→ **Problem to work on**
Using the data below, output a verbatim copy of the lines between the one holding "result of the future." and the one holding "## Overview", inclusive, without any pictures.

Records drawn from a dataset
------------------------------

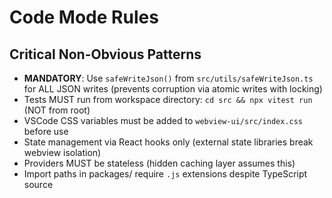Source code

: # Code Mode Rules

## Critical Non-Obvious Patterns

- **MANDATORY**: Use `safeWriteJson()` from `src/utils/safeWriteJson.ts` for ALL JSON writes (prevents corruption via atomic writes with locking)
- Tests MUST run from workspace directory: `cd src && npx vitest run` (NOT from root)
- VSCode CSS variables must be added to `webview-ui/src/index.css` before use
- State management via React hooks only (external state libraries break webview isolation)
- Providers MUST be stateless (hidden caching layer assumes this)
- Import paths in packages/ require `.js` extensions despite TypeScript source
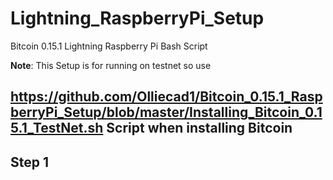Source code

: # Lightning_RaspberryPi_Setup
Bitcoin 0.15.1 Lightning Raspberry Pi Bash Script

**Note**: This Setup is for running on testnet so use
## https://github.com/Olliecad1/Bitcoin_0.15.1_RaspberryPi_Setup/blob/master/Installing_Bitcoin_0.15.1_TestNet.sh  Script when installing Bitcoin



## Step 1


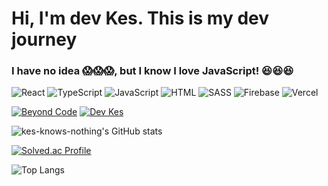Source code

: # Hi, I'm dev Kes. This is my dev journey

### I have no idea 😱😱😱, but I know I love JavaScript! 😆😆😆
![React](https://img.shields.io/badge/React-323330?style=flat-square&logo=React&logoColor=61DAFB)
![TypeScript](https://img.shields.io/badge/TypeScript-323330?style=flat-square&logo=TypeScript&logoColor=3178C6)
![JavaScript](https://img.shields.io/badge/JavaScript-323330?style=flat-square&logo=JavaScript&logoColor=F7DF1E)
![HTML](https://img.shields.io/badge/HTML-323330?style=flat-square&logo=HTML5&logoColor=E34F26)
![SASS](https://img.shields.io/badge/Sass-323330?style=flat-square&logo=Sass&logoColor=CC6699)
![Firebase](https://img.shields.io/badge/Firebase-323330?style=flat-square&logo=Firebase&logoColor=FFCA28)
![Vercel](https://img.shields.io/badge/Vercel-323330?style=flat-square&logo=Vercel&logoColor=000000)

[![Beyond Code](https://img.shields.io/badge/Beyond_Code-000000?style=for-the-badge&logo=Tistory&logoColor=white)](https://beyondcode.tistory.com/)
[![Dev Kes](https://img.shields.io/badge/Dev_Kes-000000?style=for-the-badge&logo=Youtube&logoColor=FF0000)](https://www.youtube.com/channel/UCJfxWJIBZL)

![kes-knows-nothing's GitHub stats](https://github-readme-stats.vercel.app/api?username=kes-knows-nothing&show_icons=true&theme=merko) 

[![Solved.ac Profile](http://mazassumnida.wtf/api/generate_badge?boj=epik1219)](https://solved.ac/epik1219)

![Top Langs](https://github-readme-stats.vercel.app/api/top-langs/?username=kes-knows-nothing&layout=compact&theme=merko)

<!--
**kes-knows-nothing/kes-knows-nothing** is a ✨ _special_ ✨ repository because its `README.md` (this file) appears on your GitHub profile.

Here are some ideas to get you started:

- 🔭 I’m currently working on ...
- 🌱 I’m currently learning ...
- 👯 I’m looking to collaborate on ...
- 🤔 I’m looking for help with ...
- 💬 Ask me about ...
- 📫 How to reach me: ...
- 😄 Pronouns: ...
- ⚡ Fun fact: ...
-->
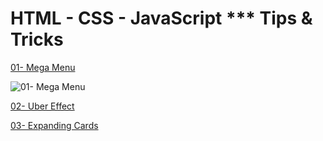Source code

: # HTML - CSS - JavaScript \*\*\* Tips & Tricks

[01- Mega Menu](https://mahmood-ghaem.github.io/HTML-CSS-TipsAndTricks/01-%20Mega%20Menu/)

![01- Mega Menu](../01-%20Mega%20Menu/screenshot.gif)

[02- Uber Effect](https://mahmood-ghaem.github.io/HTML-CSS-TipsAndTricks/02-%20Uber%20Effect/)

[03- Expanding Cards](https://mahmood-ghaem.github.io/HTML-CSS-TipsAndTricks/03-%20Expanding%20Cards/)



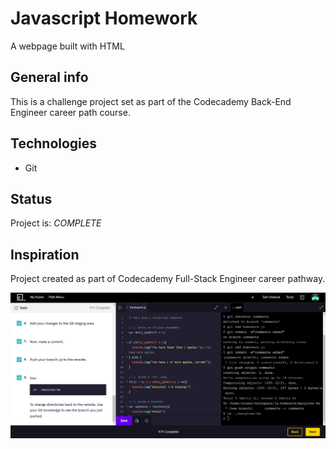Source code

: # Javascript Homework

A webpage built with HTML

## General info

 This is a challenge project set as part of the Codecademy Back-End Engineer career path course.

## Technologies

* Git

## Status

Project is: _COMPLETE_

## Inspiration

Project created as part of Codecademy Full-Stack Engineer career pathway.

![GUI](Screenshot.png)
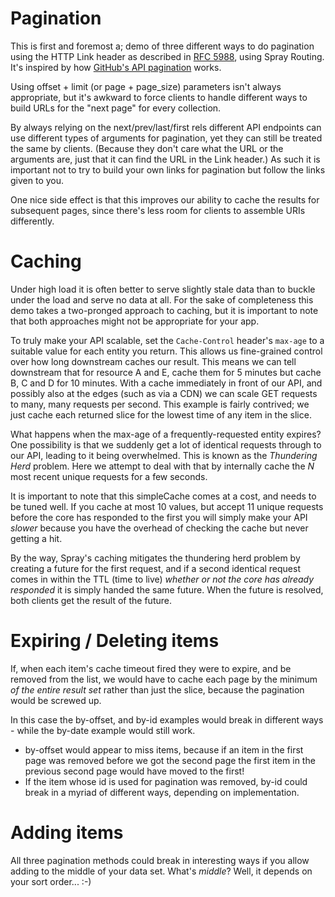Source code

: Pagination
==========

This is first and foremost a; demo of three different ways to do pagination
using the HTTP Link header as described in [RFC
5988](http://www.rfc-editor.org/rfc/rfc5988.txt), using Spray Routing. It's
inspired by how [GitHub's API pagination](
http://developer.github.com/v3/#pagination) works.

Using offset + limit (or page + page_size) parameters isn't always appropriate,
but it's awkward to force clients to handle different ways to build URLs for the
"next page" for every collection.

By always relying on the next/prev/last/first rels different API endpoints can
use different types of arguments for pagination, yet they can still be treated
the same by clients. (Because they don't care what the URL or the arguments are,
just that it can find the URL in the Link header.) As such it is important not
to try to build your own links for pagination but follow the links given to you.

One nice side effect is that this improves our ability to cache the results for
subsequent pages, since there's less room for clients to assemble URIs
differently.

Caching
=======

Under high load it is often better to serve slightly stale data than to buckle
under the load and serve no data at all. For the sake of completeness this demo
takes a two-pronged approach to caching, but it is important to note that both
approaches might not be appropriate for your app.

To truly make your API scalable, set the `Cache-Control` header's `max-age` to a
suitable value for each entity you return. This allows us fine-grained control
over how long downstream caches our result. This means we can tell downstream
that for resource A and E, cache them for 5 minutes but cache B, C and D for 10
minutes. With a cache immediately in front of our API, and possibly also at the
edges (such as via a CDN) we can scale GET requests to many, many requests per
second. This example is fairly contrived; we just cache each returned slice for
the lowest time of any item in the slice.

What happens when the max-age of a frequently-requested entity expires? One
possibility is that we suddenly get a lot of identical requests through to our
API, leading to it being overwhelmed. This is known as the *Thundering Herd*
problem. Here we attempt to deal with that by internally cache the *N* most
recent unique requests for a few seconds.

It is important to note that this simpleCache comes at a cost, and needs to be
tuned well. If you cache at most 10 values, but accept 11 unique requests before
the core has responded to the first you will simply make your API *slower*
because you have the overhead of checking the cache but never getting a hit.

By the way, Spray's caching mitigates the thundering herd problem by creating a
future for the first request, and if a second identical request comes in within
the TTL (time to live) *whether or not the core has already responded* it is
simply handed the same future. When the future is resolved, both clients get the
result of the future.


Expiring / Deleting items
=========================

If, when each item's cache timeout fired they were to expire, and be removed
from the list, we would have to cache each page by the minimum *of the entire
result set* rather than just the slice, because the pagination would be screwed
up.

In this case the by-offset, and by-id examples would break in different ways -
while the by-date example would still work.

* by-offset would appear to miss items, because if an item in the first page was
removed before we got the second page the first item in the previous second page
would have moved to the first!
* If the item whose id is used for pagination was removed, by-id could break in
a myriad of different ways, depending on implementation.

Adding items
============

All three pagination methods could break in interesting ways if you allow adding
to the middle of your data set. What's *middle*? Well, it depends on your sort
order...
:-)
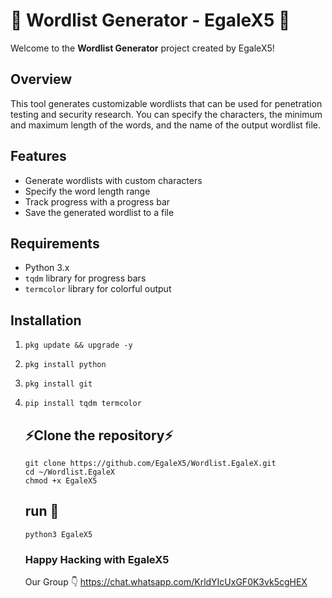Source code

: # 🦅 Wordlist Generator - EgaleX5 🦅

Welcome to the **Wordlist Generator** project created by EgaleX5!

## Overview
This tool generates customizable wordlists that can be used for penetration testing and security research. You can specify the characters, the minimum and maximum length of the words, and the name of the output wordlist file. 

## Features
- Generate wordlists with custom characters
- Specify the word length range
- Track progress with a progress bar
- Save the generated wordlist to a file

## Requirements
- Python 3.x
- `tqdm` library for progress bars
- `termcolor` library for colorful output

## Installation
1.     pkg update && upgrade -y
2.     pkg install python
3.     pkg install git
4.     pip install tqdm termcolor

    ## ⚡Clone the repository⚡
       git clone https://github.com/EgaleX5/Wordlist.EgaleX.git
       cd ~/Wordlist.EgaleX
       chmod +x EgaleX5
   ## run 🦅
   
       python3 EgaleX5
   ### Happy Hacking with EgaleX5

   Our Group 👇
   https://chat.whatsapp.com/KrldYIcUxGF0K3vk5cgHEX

------------------------------

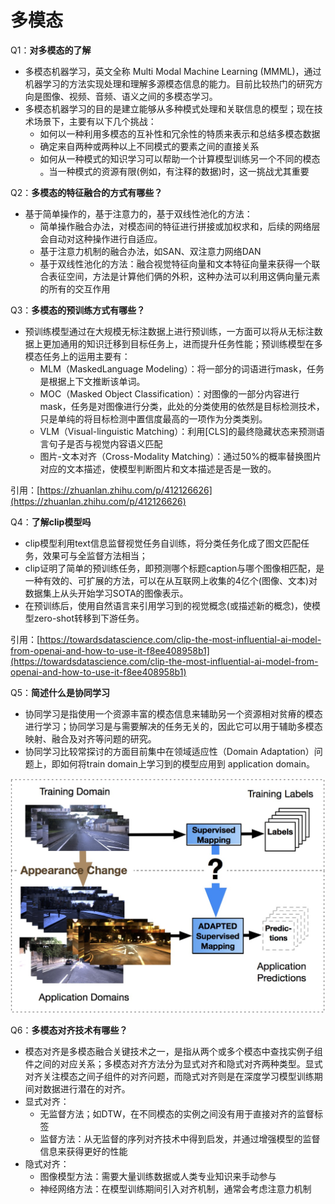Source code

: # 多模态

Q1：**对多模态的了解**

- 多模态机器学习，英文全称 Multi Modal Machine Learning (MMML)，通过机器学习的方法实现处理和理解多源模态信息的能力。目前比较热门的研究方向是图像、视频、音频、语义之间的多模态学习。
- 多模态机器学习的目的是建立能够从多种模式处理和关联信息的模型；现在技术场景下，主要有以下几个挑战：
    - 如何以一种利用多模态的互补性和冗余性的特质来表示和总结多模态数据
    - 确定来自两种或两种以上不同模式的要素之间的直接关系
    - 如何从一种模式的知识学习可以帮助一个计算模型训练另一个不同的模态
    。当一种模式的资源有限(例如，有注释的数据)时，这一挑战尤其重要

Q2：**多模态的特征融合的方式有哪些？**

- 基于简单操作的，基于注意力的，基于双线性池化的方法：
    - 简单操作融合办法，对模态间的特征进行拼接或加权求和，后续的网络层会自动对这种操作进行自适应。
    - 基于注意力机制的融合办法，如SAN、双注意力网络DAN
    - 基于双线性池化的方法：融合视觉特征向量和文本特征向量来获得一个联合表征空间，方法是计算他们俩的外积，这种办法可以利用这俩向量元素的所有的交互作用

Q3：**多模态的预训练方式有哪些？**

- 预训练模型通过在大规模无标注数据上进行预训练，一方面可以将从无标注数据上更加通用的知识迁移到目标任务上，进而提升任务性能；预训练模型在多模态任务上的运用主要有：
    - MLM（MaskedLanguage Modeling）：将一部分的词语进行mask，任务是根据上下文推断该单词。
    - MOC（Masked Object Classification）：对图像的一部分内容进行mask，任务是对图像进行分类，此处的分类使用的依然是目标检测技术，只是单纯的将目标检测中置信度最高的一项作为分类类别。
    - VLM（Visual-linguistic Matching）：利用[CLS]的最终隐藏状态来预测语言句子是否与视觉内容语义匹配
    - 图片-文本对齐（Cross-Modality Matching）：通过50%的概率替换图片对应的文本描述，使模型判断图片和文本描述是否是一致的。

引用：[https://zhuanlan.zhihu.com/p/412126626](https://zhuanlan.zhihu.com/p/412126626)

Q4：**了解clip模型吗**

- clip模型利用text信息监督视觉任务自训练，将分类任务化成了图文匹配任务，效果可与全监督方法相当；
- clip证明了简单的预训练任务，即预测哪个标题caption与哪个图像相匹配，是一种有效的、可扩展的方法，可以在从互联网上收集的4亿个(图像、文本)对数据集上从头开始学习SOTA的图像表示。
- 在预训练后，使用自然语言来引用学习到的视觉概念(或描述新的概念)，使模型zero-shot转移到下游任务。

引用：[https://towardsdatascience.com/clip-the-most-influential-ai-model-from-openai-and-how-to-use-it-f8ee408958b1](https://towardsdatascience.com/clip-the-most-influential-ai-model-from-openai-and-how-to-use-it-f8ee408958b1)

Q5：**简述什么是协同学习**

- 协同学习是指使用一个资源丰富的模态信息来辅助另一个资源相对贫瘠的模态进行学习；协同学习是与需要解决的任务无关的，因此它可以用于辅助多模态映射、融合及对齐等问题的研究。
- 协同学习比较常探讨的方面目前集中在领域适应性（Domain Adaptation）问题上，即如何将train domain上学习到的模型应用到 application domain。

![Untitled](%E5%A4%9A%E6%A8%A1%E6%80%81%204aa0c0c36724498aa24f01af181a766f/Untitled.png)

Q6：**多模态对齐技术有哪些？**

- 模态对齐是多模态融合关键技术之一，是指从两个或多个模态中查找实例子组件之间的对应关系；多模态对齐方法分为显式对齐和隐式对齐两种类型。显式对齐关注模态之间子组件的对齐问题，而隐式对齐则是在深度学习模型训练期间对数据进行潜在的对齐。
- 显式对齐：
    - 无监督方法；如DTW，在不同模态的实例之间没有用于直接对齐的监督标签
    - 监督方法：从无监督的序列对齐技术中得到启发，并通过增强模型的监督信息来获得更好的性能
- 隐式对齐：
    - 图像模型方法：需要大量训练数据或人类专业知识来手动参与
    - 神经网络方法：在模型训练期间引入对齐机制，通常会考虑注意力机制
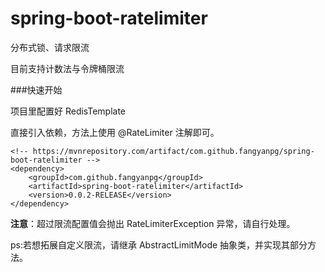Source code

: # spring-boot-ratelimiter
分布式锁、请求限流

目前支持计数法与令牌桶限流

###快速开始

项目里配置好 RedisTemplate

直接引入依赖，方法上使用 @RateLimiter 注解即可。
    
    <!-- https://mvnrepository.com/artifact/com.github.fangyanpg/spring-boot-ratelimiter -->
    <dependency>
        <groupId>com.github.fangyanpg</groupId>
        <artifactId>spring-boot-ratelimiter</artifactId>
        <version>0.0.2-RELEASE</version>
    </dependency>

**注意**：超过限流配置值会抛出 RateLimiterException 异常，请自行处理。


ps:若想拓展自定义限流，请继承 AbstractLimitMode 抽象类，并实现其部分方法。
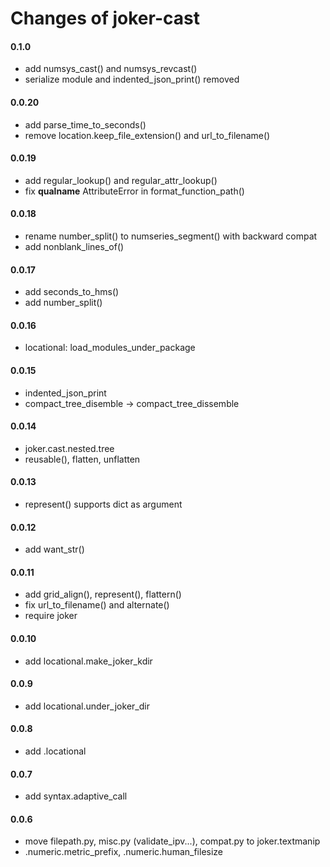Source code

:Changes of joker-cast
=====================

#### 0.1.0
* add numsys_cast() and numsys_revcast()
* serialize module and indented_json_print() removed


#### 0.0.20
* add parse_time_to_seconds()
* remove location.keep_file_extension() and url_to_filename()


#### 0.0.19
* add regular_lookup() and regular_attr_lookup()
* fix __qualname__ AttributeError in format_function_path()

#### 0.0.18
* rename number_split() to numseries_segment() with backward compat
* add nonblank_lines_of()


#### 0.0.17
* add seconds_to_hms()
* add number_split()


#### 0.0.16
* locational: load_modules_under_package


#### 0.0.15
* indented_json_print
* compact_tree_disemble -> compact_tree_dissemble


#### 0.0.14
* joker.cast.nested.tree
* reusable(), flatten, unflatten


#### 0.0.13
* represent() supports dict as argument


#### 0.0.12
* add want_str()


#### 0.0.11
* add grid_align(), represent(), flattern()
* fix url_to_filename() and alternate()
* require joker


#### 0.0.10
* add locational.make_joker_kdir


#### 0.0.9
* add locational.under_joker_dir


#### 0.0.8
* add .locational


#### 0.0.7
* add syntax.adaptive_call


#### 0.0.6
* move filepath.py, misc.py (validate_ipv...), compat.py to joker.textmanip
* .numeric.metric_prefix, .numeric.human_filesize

------------------------------

→ **Task answer**
result of the future.


Expiring / Deleting items
=========================

If, when each item's cache timeout fired they were to expire, and be removed
from the list, we would have to cache each page by the minimum *of the entire
result set* rather than just the slice, because the pagination would be screwed
up.

In this case the by-offset, and by-id examples would break in different ways -
while the by-date example would still work.

* by-offset would appear to miss items, because if an item in the first page was
removed before we got the second page the first item in the previous second page
would have moved to the first!
* If the item whose id is used for pagination was removed, by-id could break in
a myriad of different ways, depending on implementation.

Adding items
============

All three pagination methods could break in interesting ways if you allow adding
to the middle of your data set. What's *middle*? Well, it depends on your sort
order...
:-)
Source code

: # 🦅 Wordlist Generator - EgaleX5 🦅

Welcome to the **Wordlist Generator** project created by EgaleX5!

## Overview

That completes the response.